When an academic researcher decides to file for a patent, where does the budget to pay for the patent-related costs typically come from? From the academic researcher's budget? From the University's intellectual property/legal budget? From somewhere else?
2 Answers
In my experience, in the United States, patenting is typically provided as a service by the university, budgeted to its intellectual property office (or equivalent).
Since the university typically owns the rights to all work done by its employees, it is more or less compulsory for them to use its services if they wish to patent. Moreover, many of these organizations will actively solicit interactions with faculty and offer them assistance in patenting as otherwise many faculty will not bother to patent things the university might be interested in licensing.
For most universities, this office is probably able to effectively pay for itself via licensing fees, though there might be any number of complexities in how the actual accounting might be done.
Usually bigger universities with fundamental and applied research departments have distinct funds and departments dealing with patents, IP and advising, coordinating and realizing start-up business ideas and companies. This is more or less necessary, as often you have to hire patent-lawyers to set up the patent in a professional manner. In Germany such departments are even prescribed, to be allowed to submit proposals for distinct bigger funding programs by the local state or industry and private/industry foundations to fund start-up ideas and R&D projects to build prototypes for market entry.

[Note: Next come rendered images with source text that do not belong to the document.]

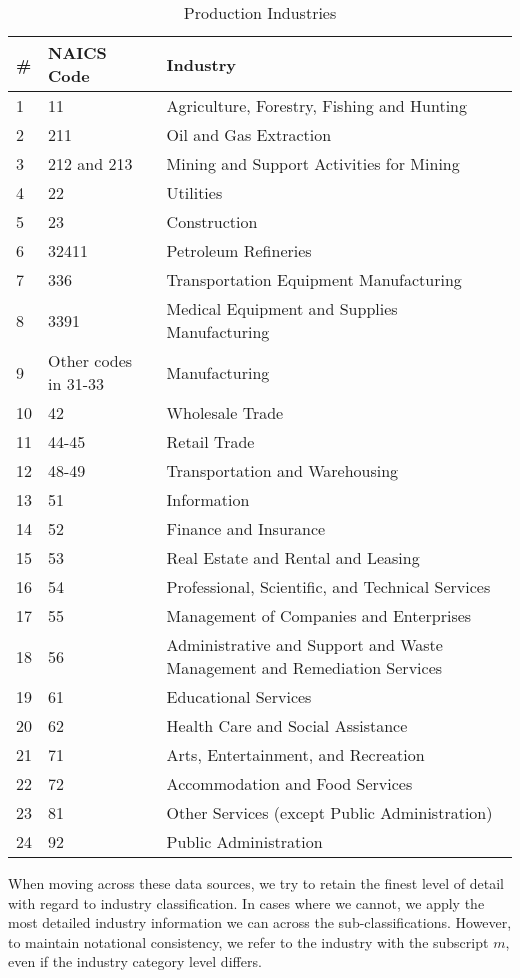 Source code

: \documentclass[article,11pt,letterpaper,fleqn]{article}
\theoremstyle{definition}
\numberwithin{equation}{section}
\begin{document}
\begin{table}[htbp]
  \centering
  \caption{Production Industries}
    \begin{tabular}{lll}
    \hline
    \hline
    \# & NAICS Code & Industry \\
    \hline
    1     & 11    & Agriculture, Forestry, Fishing and Hunting \\
    2     & 211   & Oil and Gas Extraction \\
    3     & 212 and 213 & Mining and Support Activities for Mining \\
    4     & 22    & Utilities \\
    5     & 23    & Construction \\
    6     & 32411 & Petroleum Refineries \\
    7     & 336   & Transportation Equipment Manufacturing \\
    8     & 3391  & Medical Equipment and Supplies Manufacturing \\
    9     & Other codes in 31-33 & Manufacturing \\
    10    & 42    & Wholesale Trade \\
    11    & 44-45 & Retail Trade \\
    12    & 48-49 & Transportation and Warehousing \\
    13    & 51    & Information \\
    14    & 52    & Finance and Insurance \\
    15    & 53    & Real Estate and Rental and Leasing \\
    16    & 54    & Professional, Scientific, and Technical Services \\
    17    & 55    & Management of Companies and Enterprises \\
    18    & 56    & Administrative and Support and Waste Management and Remediation Services \\
    19    & 61    & Educational Services \\
    20    & 62    & Health Care and Social Assistance \\
    21    & 71    & Arts, Entertainment, and Recreation \\
    22    & 72    & Accommodation and Food Services \\
    23    & 81    & Other Services (except Public Administration) \\
    24    & 92    & Public Administration \\
      \hline
    \hline
    \end{tabular}%
  \label{tab:prod_ind}%
\end{table}%

When moving across these data sources, we try to retain the finest level of detail with regard to industry classification.  In cases where we cannot, we apply the most detailed industry information we can across the sub-classifications.  However, to maintain notational consistency, we refer to the industry with the subscript $m$, even if the industry category level differs.



\end{document}
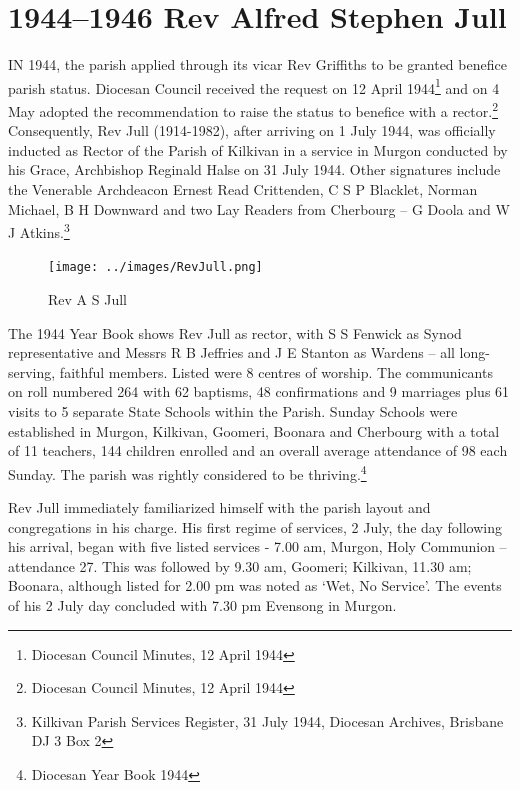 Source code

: \balance


\printendnotes[custom]
\setcounter{endnote}{0}
\chapter{1944--1946 Rev Alfred Stephen Jull}
\nobalance


\lettrine[lines=3]{I}{N}
 1944, the parish applied through its vicar Rev Griffiths to be granted benefice parish status. Diocesan Council received the request on 12 April 1944\footnote{Diocesan Council Minutes, 12 April 1944} and on 4 May adopted the recommendation to raise the status to benefice with a rector.\footnote{Diocesan Council Minutes, 12 April 1944} Consequently, Rev Jull (1914-1982), after arriving on 1 July 1944, was officially inducted as Rector of the Parish of Kilkivan in a service in Murgon conducted by his Grace, Archbishop Reginald Halse on 31 July 1944. Other signatures include the Venerable Archdeacon Ernest Read Crittenden, C S P Blacklet, Norman Michael, B H Downward and two Lay Readers from Cherbourg -- G Doola and W J Atkins.\footnote{Kilkivan Parish Services Register, 31 July 1944, Diocesan Archives, Brisbane DJ 3 Box 2}







\begin{figure}
\begin{center}
\texttt{[image: ../images/RevJull.png]}
\caption{Rev A S Jull}
\end{center}
\end{figure}




The 1944 Year Book shows Rev Jull as rector, with S S Fenwick as Synod representative and Messrs R B Jeffries and J E Stanton as Wardens -- all long-serving, faithful members. Listed were 8 centres of worship. The communicants on roll numbered 264 with 62 baptisms, 48 confirmations and 9 marriages plus 61 visits to 5 separate State Schools within the Parish. Sunday Schools were established in Murgon, Kilkivan, Goomeri, Boonara and Cherbourg with a total of 11 teachers, 144 children enrolled and an overall average attendance of 98 each Sunday. The parish was rightly considered to be thriving.\footnote{Diocesan Year Book 1944}


Rev Jull immediately familiarized himself with the parish layout and congregations in his charge. His first regime of services, 2 July, the day following his arrival, began with five listed services - 7.00 am, Murgon, Holy Communion -- attendance 27. This was followed by 9.30 am, Goomeri; Kilkivan, 11.30 am; Boonara, although listed for 2.00 pm was noted as `Wet, No Service'. The events of his 2 July day concluded with 7.30 pm Evensong in Murgon.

Patent registration and fees for non-national areas like europe or worldwide are also quite expensive. With an academic salary, you would have to be very convinced by the patent/idea to spend the money and invest time to write the patent on your own. Even then, if you do necessary tasks like patent literature research on your own, you need a patent-lawyer advising you. And their services are not cheap at all in general.
There exist also funding options, specially to get money which can only be used for the registration and payment of fees for patents. The incentive for a researcher to register a patent can also be very different from university to university. At my university a researcher registering a patent (property of the university) with the help and money of the university will get 30% of income generated from selling the patent or licensing fees. To my knowledge this number at my university is relatively high, but reasonable, as universities not as rich as ivy league universities or located in start-up-areas like San Fransisco with risk-aware and -willing investors, mostly generate income from selling patents or licensíng fees. With success rates of start-up's below 10%, money for founding a company nearly always has to come from private investors or national funding programs. For public universities this business is to risky.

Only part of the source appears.